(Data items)
--

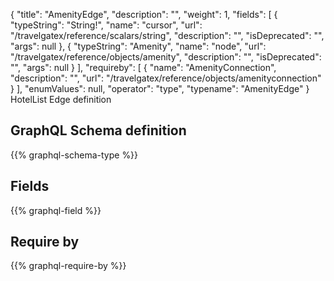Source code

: {
  "title": "AmenityEdge",
  "description": "",
  "weight": 1,
  "fields": [
    {
      "typeString": "String!",
      "name": "cursor",
      "url": "/travelgatex/reference/scalars/string",
      "description": "",
      "isDeprecated": "",
      "args": null
    },
    {
      "typeString": "Amenity",
      "name": "node",
      "url": "/travelgatex/reference/objects/amenity",
      "description": "",
      "isDeprecated": "",
      "args": null
    }
  ],
  "requireby": [
    {
      "name": "AmenityConnection",
      "description": "",
      "url": "/travelgatex/reference/objects/amenityconnection"
    }
  ],
  "enumValues": null,
  "operator": "type",
  "typename": "AmenityEdge"
}
HotelList Edge definition
## GraphQL Schema definition

{{% graphql-schema-type %}}

## Fields

{{% graphql-field %}}

## Require by

{{% graphql-require-by %}}
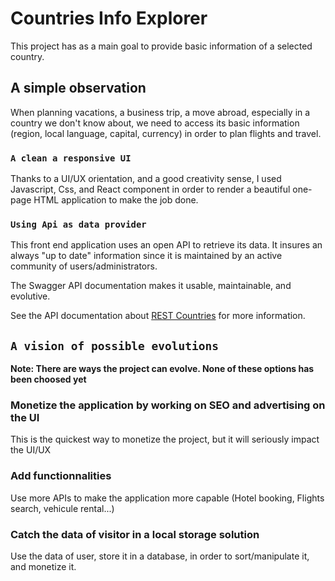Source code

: # Countries Info Explorer

This project has as a main goal to provide basic information of a selected country.

## A simple observation

When planning vacations, a business trip, a move abroad, especially in a country we don't know about, we need to access its basic information (region, local language, capital, currency) in order to plan flights and travel.

### `A clean a responsive UI`

Thanks to a UI/UX orientation, and a good creativity sense, I used Javascript, Css, and React component in order to render a beautiful one-page HTML application to make the job done.

### `Using Api as data provider`

This front end application uses an open API to retrieve its data. It insures an always "up to date" information since it is maintained by an active community of users/administrators.

The Swagger API documentation makes it usable, maintainable, and evolutive.

See the API documentation about [REST Countries](https://restcountries.com/) for more information.

## `A vision of possible evolutions`

**Note: There are ways the project can evolve. None of these options has been choosed yet**

### Monetize the application by working on SEO and advertising on the UI

This is the quickest way to monetize the project, but it will seriously impact the UI/UX

### Add functionnalities

Use more APIs to make the application more capable (Hotel booking, Flights search, vehicule rental...)

### Catch the data of visitor in a local storage solution

Use the data of user, store it in a database, in order to sort/manipulate it, and monetize it.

--

| Aim of the task |
Give every entry again as it is, dropping its pictures.

| Exercise answer |
Source code

: {
  "title": "AmenityEdge",
  "description": "",
  "weight": 1,
  "fields": [
    {
      "typeString": "String!",
      "name": "cursor",
      "url": "/travelgatex/reference/scalars/string",
      "description": "",
      "isDeprecated": "",
      "args": null
    },
    {
      "typeString": "Amenity",
      "name": "node",
      "url": "/travelgatex/reference/objects/amenity",
      "description": "",
      "isDeprecated": "",
      "args": null
    }
  ],
  "requireby": [
    {
      "name": "AmenityConnection",
      "description": "",
      "url": "/travelgatex/reference/objects/amenityconnection"
    }
  ],
  "enumValues": null,
  "operator": "type",
  "typename": "AmenityEdge"
}
HotelList Edge definition
## GraphQL Schema definition

{{% graphql-schema-type %}}

## Fields

{{% graphql-field %}}

## Require by

{{% graphql-require-by %}}
Source code

: # Countries Info Explorer

This project has as a main goal to provide basic information of a selected country.

## A simple observation

When planning vacations, a business trip, a move abroad, especially in a country we don't know about, we need to access its basic information (region, local language, capital, currency) in order to plan flights and travel.

### `A clean a responsive UI`

Thanks to a UI/UX orientation, and a good creativity sense, I used Javascript, Css, and React component in order to render a beautiful one-page HTML application to make the job done.

### `Using Api as data provider`

This front end application uses an open API to retrieve its data. It insures an always "up to date" information since it is maintained by an active community of users/administrators.

The Swagger API documentation makes it usable, maintainable, and evolutive.

See the API documentation about [REST Countries](https://restcountries.com/) for more information.

## `A vision of possible evolutions`

**Note: There are ways the project can evolve. None of these options has been choosed yet**

### Monetize the application by working on SEO and advertising on the UI

This is the quickest way to monetize the project, but it will seriously impact the UI/UX

### Add functionnalities

Use more APIs to make the application more capable (Hotel booking, Flights search, vehicule rental...)

### Catch the data of visitor in a local storage solution

Use the data of user, store it in a database, in order to sort/manipulate it, and monetize it.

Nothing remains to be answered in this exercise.